19th Century Visual Culture: Beyond Fine Art

I've included a range of images from popular culture to help flesh out the visual culture of the modern world. Photography was critical to this in the 19th century much like film and television , advertising and the internet are to us today.

Mid-19th century photographers were still carting a lot of equipment around and they were very influenced by what painters were doing with the same subject. Look at this photograph...it's small, sepia toned, wonderfully manipulated and developed to create a strong focal point with the beech tree in the foreground which contrasts with the hazy background. Notice the way that Le Gray has caught the light on the lower trunk and the on the leaves. That kind of conscious choice of subject, angle, and manipulation of the development process means that the kind of artistic choices went into this as into a painter making a landscape.
This is mid-19th century example of a post card, the kind of memorabilia that a tourist would purchase. Niagara Falls was, still is, considered a natural wonder and it was a tourist site already in the 19th century, complete with hotels, guided tours of the Falls, an artist colony so you could buy a painting to go...if that was too costly, then a photograph beautifully mounted would suffice. This is valuable today because it is old and not a lot of them survive, but in the mid-19th century, this was a keepsake, something to remember your vacation by, something to show your friends and neighbors.

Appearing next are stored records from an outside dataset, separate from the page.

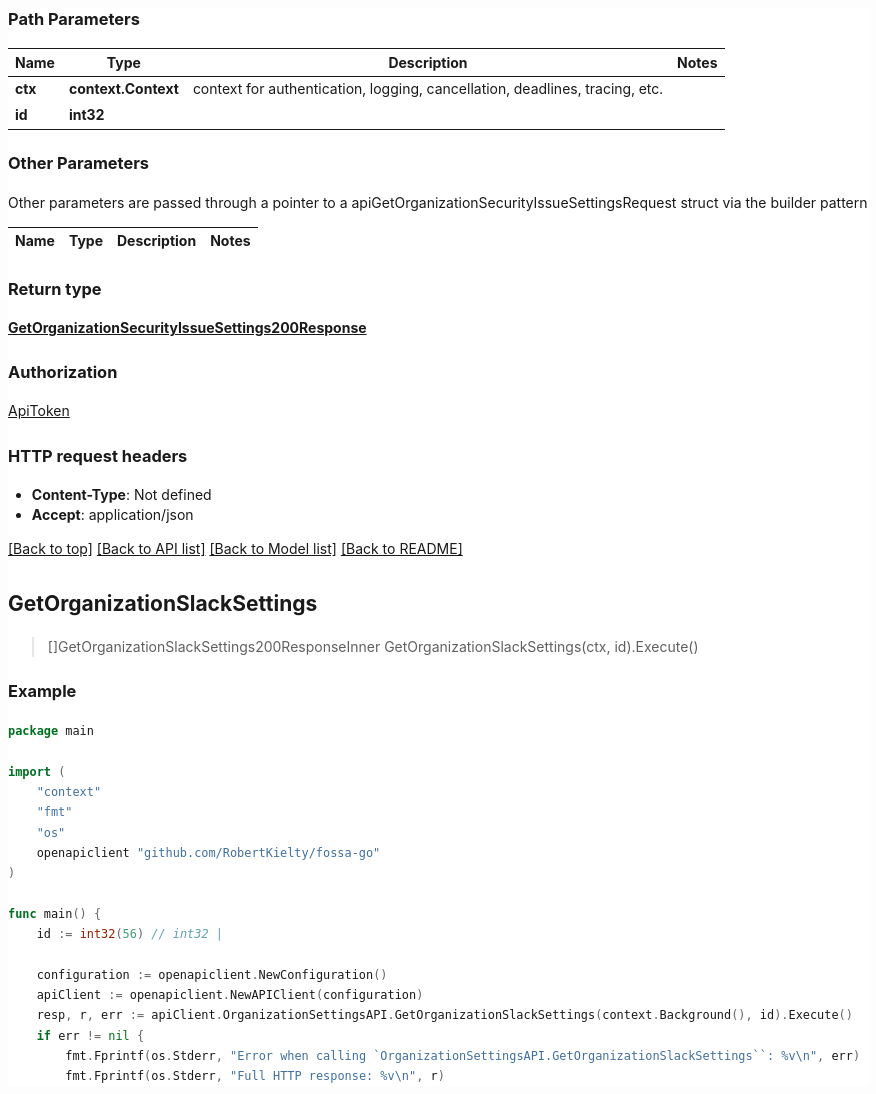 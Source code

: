 ### Path Parameters


Name | Type | Description  | Notes
------------- | ------------- | ------------- | -------------
**ctx** | **context.Context** | context for authentication, logging, cancellation, deadlines, tracing, etc.
**id** | **int32** |  | 

### Other Parameters

Other parameters are passed through a pointer to a apiGetOrganizationSecurityIssueSettingsRequest struct via the builder pattern


Name | Type | Description  | Notes
------------- | ------------- | ------------- | -------------


### Return type

[**GetOrganizationSecurityIssueSettings200Response**](GetOrganizationSecurityIssueSettings200Response.md)

### Authorization

[ApiToken](../README.md#ApiToken)

### HTTP request headers

- **Content-Type**: Not defined
- **Accept**: application/json

[[Back to top]](#) [[Back to API list]](../README.md#documentation-for-api-endpoints)
[[Back to Model list]](../README.md#documentation-for-models)
[[Back to README]](../README.md)


## GetOrganizationSlackSettings

> []GetOrganizationSlackSettings200ResponseInner GetOrganizationSlackSettings(ctx, id).Execute()





### Example

```go
package main

import (
	"context"
	"fmt"
	"os"
	openapiclient "github.com/RobertKielty/fossa-go"
)

func main() {
	id := int32(56) // int32 | 

	configuration := openapiclient.NewConfiguration()
	apiClient := openapiclient.NewAPIClient(configuration)
	resp, r, err := apiClient.OrganizationSettingsAPI.GetOrganizationSlackSettings(context.Background(), id).Execute()
	if err != nil {
		fmt.Fprintf(os.Stderr, "Error when calling `OrganizationSettingsAPI.GetOrganizationSlackSettings``: %v\n", err)
		fmt.Fprintf(os.Stderr, "Full HTTP response: %v\n", r)
```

Photographers who were interested in fine art generally adopted the poses and conventions of academic history painting to achieve that goal in the 19th century. Durieu's portrait of an unnamed female was intended to communicate a sense of pathos and contemplation, perhaps even despair. That accounts for the pose which was associated with thinking as well as the downcast eyes. The partial nudity is mediated by the pose as well; it references the Venus Pudica. The background, and she is clearly alone, surrounded by cloth bags and straggly vegetation, help reinforce her situation. Notice how the photography has highighted her skin and who the pose creates triangles that lead the eye back to her face. Undoubtedly, what made it so compelling for modern audiences was the realism that photography created without color and without texture.
Alexander Gardner was one of a small group of photographers attached to the Union Army during the American Civil War. Their work represents the first serious attempt to document a war through photography and to market the images to the public. This photograph documents the execution of Abraham Lincoln's assassins. Today we have different positions on photography public executions because of changed ideas about execution as an appropriate punishment. This is an example of how photography was used to document and record events.
This is spectacular photograph of the sculpture hall at the Crystal Palace in 1851. You get a sense of the size and scale of the structure because of the vantage point that the photographer has taken.
Famous today but virtually unknown in the 19th century because they were not sold, Atget's photographs of Paris are a treasure trove of what the city looked like and how it was changing. He walked around with his camera and documented so much; the famous and the mundane. This is Montmarte, an area that was home to many artists. You can see the wrought iron decorative grilling on the windows, painted and peeling shutters, and sense the cold white sky of a Paris day. This part of the Staircase which was one way to move above the street is empty of any form of human life. It is much like a portrait of particular part of the city.
Atget captured a typical scene of Parisian leisure in the Luxembourg Gardens...These were not posed photographs and it wonderful to note the sense of authenticity that he achieved by his choice of vantage point...mothers or nannies sitting very erect; children playing in the dirt although beautifully dressed---notice the lace collars on the boy's outfit--and a haze of trees in the background.
Although not European, I'm including it because Yosemite was one of the lure in the United States and Half Dome was one of the attractions. Most often painted by Thomas Moran, Yosemite was also photographed. These kinds of images which were reproducible and sold helped advertise the area's beauty and convince Congress to make it a national park in 1864. The United States government was very aggressive in employing photographers to document the west .
Again, not European, but an example of how Americans documented the Chinese in San Francisco. Chinatown was a thriving enclave because of the many men who came from China to work on railroad construction. Arnold Genthe photographed life in China Town which made public the presence of a Chinese population to many people in California as well as the rest of the United States.